By now, you know I’m not a big fan of McDonald’s or most fast-food restaurants, but this story caught my attention. The restaurant company is doing a replacement test in which they’re swapping out polystyrene cups for paper cups in 2,000 restaurants across America.
They’re doing it because 29.3 percent of their investors indicated they wanted stronger environmental policies for the restaurant chain’s beverage containers. Armed with that statistic, As You Sow
drafted a shareholder proposal and asked the company to make some changes. McDonald’s listened.
In the stores where the paper cups are being used, customers who order a hot beverage will now get it in a double-walled fiber hot cup. McDonald’s will be looking at “consumer acceptance, operation impact, and overall importance.”
Of course, reusable cups are the ideal for hot beverages, but when it comes to disposable cups, paper is better than polystyrene. Paper is much more easily recycled, and when thrown in a landfill, decomposes much more quickly than polystyrene.
This story interested me because lately I’ve been seeing more stories about companies listening to consumer demand.

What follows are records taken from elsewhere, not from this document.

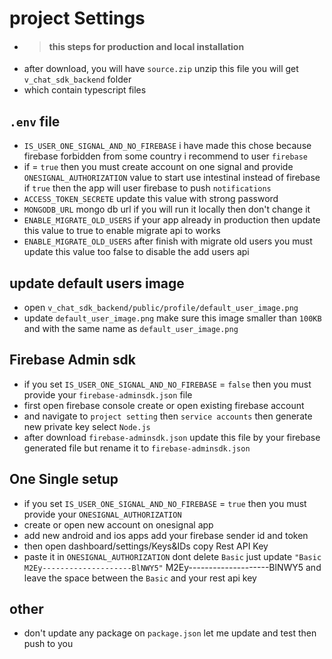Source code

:# project Settings
- > #### this steps for production and local installation
- after download, you will have `source.zip` unzip this file you will get `v_chat_sdk_backend` folder
- which contain typescript files  
##  `.env` file
- `IS_USER_ONE_SIGNAL_AND_NO_FIREBASE` i have made this chose because firebase forbidden from some country i recommend to user `firebase` 
-  if = `true` then you must create account on one signal and provide `ONESIGNAL_AUTHORIZATION` value to start use intestinal instead of firebase if `true` then the app will user firebase to push `notifications`
- `ACCESS_TOKEN_SECRETE` update this value with strong password
- `MONGODB_URL`   mongo db url if you will run it locally then don't change it
- `ENABLE_MIGRATE_OLD_USERS` if your app already in production then update this value to true to enable migrate api to works
- `ENABLE_MIGRATE_OLD_USERS` after finish with migrate old users you must update this value too false to disable the add users api

## update default users image 
- open `v_chat_sdk_backend/public/profile/default_user_image.png`
- update `default_user_image.png` make sure this image smaller than `100KB` and with the same name as `default_user_image.png`

## Firebase Admin sdk
- if you set `IS_USER_ONE_SIGNAL_AND_NO_FIREBASE` = `false` then you must provide your `firebase-adminsdk.json` file
- first open firebase console create or open existing firebase account
- and navigate to `project setting` then `service accounts` then generate new private key select `Node.js`
- after download `firebase-adminsdk.json` update this file by your firebase generated file but rename it to `firebase-adminsdk.json`

## One Single setup
- if you set `IS_USER_ONE_SIGNAL_AND_NO_FIREBASE` = `true`  then you must provide your `ONESIGNAL_AUTHORIZATION`
- create or open new account on onesignal app 
- add new android and ios apps add your firebase sender id and token
- then open dashboard/settings/Keys&IDs copy Rest API Key 
- paste it in `ONESIGNAL_AUTHORIZATION` dont delete `Basic` just update `"Basic M2Ey--------------------BlNWY5"` M2Ey--------------------BlNWY5 and leave the space between the `Basic` and your rest api key

## other
- don't update any package on `package.json` let me update and test then push to you
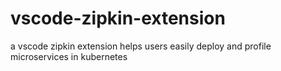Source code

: # vscode-zipkin-extension
a vscode zipkin extension helps users easily deploy and profile microservices in kubernetes 
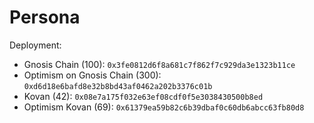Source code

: # Persona
Deployment:
- Gnosis Chain (100): `0x3fe0812d6f8a681c7f862f7c929da3e1323b11ce`
- Optimism on Gnosis Chain (300): `0xd6d18e6bafd8e32b8bd43af0462a202b3376c01b` 
- Kovan (42): `0x08e7a175f032e63ef08cdf0f5e3038430500b8ed`
- Optimism Kovan (69): `0x61379ea59b82c6b39dbaf0c60db6abcc63fb80d8` 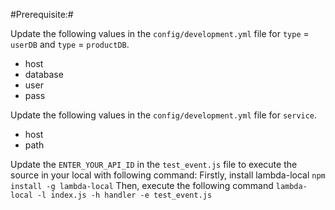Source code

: #Prerequisite:#

Update the following values in the `config/development.yml` file for `type` = `userDB` and `type` = `productDB`.
  - host
  - database
  - user
  - pass


Update the following values in the `config/development.yml` file for `service`.
  - host
  - path


Update the `ENTER_YOUR_API_ID` in the `test_event.js` file to execute the source in your local with following command:
Firstly, install lambda-local
`npm install -g lambda-local`
Then, execute the following command
`lambda-local -l index.js -h handler -e test_event.js`


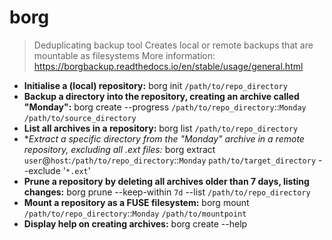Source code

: # borg
> Deduplicating backup tool
> Creates local or remote backups that are mountable as filesystems
> More information: <https://borgbackup.readthedocs.io/en/stable/usage/general.html>
- **Initialise a (local) repository:**
borg init `/path/to/repo_directory`
- **Backup a directory into the repository, creating an archive called "Monday":**
borg create --progress `/path/to/repo_directory`::`Monday` `/path/to/source_directory`
- **List all archives in a repository:**
borg list `/path/to/repo_directory`
- **Extract a specific directory from the "Monday" archive in a remote repository, excluding all *.ext files:**
borg extract `user`@`host`:`/path/to/repo_directory`::`Monday` `path/to/target_directory` --exclude '`*.ext`'
- **Prune a repository by deleting all archives older than 7 days, listing changes:**
borg prune --keep-within `7d` --list `/path/to/repo_directory`
- **Mount a repository as a FUSE filesystem:**
borg mount `/path/to/repo_directory`::`Monday` `/path/to/mountpoint`
- **Display help on creating archives:**
borg create --help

Granted, this particular change at McDonald’s is based on investor interest and not consumer demand, but it’s an example of how people can bring about changes by telling companies what they want.
Earlier this month, the USDA announced
that it would give schools the ability to order beef that does not contain “pink slime” in part because of a petition on Change.org that gathered enough signature to get their attention.
As more companies start to listen to what people want when it comes to what’s in their food and how their customers want them to be environmentally responsible, hopefully people will be encouraged to speak up and demand even more changes.
So, while I’m still not heading to McDonald’s for dinner tonight, I’m encouraged by this news. You?